What to do >>
The word to look for is "folder". Report every line of the entries below that has it.

Dataset records
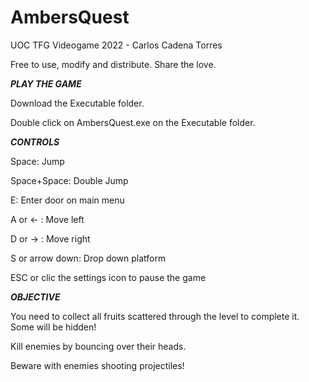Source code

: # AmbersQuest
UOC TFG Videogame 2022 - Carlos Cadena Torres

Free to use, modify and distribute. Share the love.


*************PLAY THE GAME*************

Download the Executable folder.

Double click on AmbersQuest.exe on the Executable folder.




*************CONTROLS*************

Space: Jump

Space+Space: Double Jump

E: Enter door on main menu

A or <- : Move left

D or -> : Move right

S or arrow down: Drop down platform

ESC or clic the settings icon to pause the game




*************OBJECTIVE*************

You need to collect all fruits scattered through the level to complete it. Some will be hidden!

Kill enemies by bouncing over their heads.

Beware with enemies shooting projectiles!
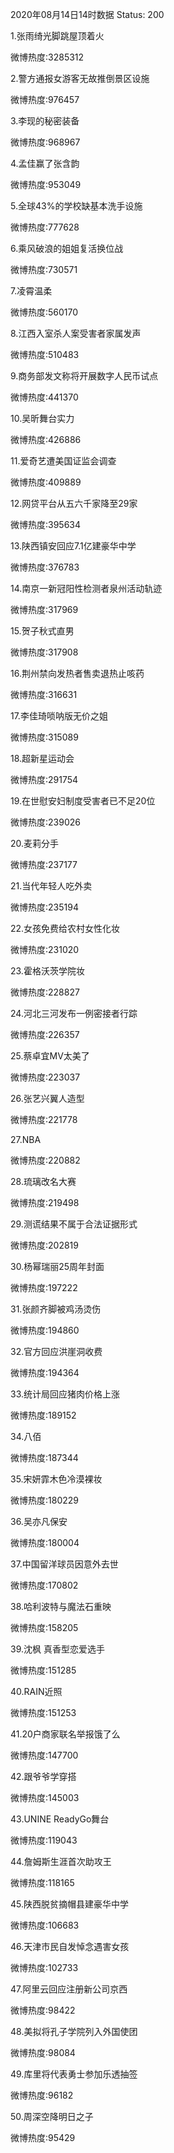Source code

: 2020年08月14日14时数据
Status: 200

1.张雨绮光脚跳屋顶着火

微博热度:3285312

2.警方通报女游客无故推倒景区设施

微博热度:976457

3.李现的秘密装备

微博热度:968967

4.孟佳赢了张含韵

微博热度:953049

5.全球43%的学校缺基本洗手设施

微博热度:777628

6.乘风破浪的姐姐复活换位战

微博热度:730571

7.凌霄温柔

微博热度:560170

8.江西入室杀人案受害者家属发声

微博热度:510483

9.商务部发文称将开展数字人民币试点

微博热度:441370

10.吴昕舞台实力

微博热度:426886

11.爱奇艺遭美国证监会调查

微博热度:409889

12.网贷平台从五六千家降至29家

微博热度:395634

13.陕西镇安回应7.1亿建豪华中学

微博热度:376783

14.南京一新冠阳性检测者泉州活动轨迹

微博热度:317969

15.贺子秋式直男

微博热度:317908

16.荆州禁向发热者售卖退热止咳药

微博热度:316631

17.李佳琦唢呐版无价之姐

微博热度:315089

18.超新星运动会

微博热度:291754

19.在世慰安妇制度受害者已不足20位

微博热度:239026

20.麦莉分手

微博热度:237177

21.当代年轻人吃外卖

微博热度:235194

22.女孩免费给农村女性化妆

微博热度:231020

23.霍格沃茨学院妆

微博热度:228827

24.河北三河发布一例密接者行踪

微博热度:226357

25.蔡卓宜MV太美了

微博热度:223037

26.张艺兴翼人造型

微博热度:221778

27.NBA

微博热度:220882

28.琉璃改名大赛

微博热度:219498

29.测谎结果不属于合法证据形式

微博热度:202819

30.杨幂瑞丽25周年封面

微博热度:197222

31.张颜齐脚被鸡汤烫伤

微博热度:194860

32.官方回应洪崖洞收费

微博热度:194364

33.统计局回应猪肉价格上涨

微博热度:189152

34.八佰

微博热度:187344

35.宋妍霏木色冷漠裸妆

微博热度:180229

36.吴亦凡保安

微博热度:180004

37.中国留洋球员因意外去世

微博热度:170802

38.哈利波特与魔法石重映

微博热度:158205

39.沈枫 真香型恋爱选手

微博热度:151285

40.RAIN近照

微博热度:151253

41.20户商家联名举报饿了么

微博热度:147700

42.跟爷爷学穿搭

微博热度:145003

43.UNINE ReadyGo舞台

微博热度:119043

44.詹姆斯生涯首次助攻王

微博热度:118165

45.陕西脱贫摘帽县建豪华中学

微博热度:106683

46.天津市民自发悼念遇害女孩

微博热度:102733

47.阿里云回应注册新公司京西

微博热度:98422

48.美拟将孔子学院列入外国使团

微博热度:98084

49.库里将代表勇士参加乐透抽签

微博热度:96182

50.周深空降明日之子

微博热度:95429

Written response >>
Download the Executable folder.
Double click on AmbersQuest.exe on the Executable folder.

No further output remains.